Oh, wait, before we get going, most people would say Star Trek is old enough that it doesn’t require spoiler alerts, but I consider TOS to be just below The Twilight Zone on the “it doesn’t matter how long it’s been around, it’s so good that you just plain don’t give away the ending, you cruel shit-hearted monster” scale.

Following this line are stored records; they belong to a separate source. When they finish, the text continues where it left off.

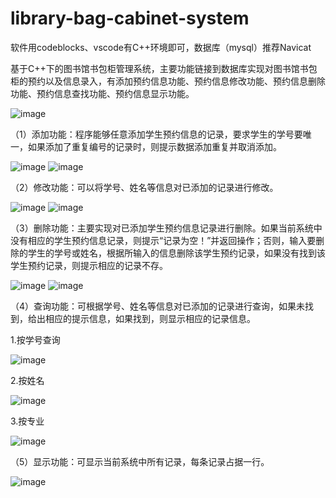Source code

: # library-bag-cabinet-system

软件用codeblocks、vscode有C++环境即可，数据库（mysql）推荐Navicat

基于C++下的图书馆书包柜管理系统，主要功能链接到数据库实现对图书馆书包柜的预约以及信息录入，有添加预约信息功能、预约信息修改功能、预约信息删除功能、预约信息查找功能、预约信息显示功能。

![image](https://user-images.githubusercontent.com/79844631/194093460-4f8d9ae6-4baf-4af7-9f8c-8160ea5e4113.png)

（1）添加功能：程序能够任意添加学生预约信息的记录，要求学生的学号要唯一，如果添加了重复编号的记录时，则提示数据添加重复并取消添加。

![image](https://user-images.githubusercontent.com/79844631/194093679-f4c7cbc6-7055-4008-8477-42c0c9c2c4b8.png)
![image](https://user-images.githubusercontent.com/79844631/194093708-1e6594e1-7c69-4dd5-9832-3533db8b83b6.png)

（2）修改功能：可以将学号、姓名等信息对已添加的记录进行修改。

![image](https://user-images.githubusercontent.com/79844631/194093744-c8d148e5-dd12-4980-a2cb-02f41b0b2eb5.png)
![image](https://user-images.githubusercontent.com/79844631/194093764-021f6c59-8f39-435a-9361-bce6eba1e1fb.png)

（3）删除功能：主要实现对已添加学生预约信息记录进行删除。如果当前系统中没有相应的学生预约信息记录，则提示“记录为空！”并返回操作；否则，输入要删除的学生的学号或姓名，根据所输入的信息删除该学生预约记录，如果没有找到该学生预约记录，则提示相应的记录不存。

![image](https://user-images.githubusercontent.com/79844631/194093801-4c458802-7e73-4383-adce-948a536a05ae.png)
![image](https://user-images.githubusercontent.com/79844631/194093815-40bccf52-4888-4182-9c13-6d2e7991b07d.png)

（4）查询功能：可根据学号、姓名等信息对已添加的记录进行查询，如果未找到，给出相应的提示信息，如果找到，则显示相应的记录信息。

1.按学号查询

![image](https://user-images.githubusercontent.com/79844631/194093844-63f4d3fd-258d-45fb-ade2-58f265c61fc9.png)

2.按姓名

![image](https://user-images.githubusercontent.com/79844631/194093922-22dfd134-67d2-4087-86a2-a5cb6ff6d662.png)

3.按专业

![image](https://user-images.githubusercontent.com/79844631/194093970-e39488d4-fc1d-4508-8998-edc56568aeae.png)

（5）显示功能：可显示当前系统中所有记录，每条记录占据一行。

![image](https://user-images.githubusercontent.com/79844631/194094002-710b518b-da6f-4942-bcf7-fbbf9d0e3435.png)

At first glance, you probably see a man in a cheesy rubber lizard costume trying to make out with a strangely alluring Canadian, but there’s so much more to this scene. You see, Captain Kirk and his crew found a Federation outpost in ruins and pursued the attackers across space, but when they passed by an unknown planet, its powerful inhabitants (known as the Metrons) demanded that they end this shit and transported the captain of each ship down to the surface so they can settle the dispute face-to-face. While Kirk is left alone to construct a weapon that can defeat his enemy, his crew must watch from orbit in fear (as their ship will be destroyed if Kirk loses), and it turns out the Federation may actually be to blame for starting all of this. When Kirk finally gets the upper hand over the alien, he cannot bring himself to deliver the fatal blow. And thus, he has passed the test; the Metrons merely wanted to know how civilized the human race is.
Meanwhile, in The Fellowship of the Ring…
“Agh! A big monster! Let’s kill it!”
“Agh! A big monster! Let’s kill it!”
“Agh! A big monster! Let’s kill it!”
Sure, I’ll slay a few straw men right off the bat. “But Bill, they explain each monster in the book–” This is a movie, next argument. “But Bill, those creature effects are breathtaking!” Maybe, but the crappy-looking alien from Trek has an infinitely more complex and interesting story behind why it’s attacking. “But Bill, the Fellowship was just trying to survive!” Yeah, so was Kirk, and he had to build a cannon out of goddamned nothing before his opponent could stab him in the throat. That’s exciting.
“You… shall NOT… pass.”
Oh, and the entire time he was building that cannon? He was questioning his own code of ethics. Do we ever get a scene like that in Fellowship? Does anyone suggest, “Hey, maybe there’s a non-violent way to deal with this Sauron character”? Hell, the only voice of dissent is Boromir, but he proposes using the One Ring to kick evil ass even harder. Any more ideas, gang? Nope, bad guy is bad, let’s go kill him and every boring monster we meet along the way. It’s about as suspenseful as the instructions on a shampoo bottle.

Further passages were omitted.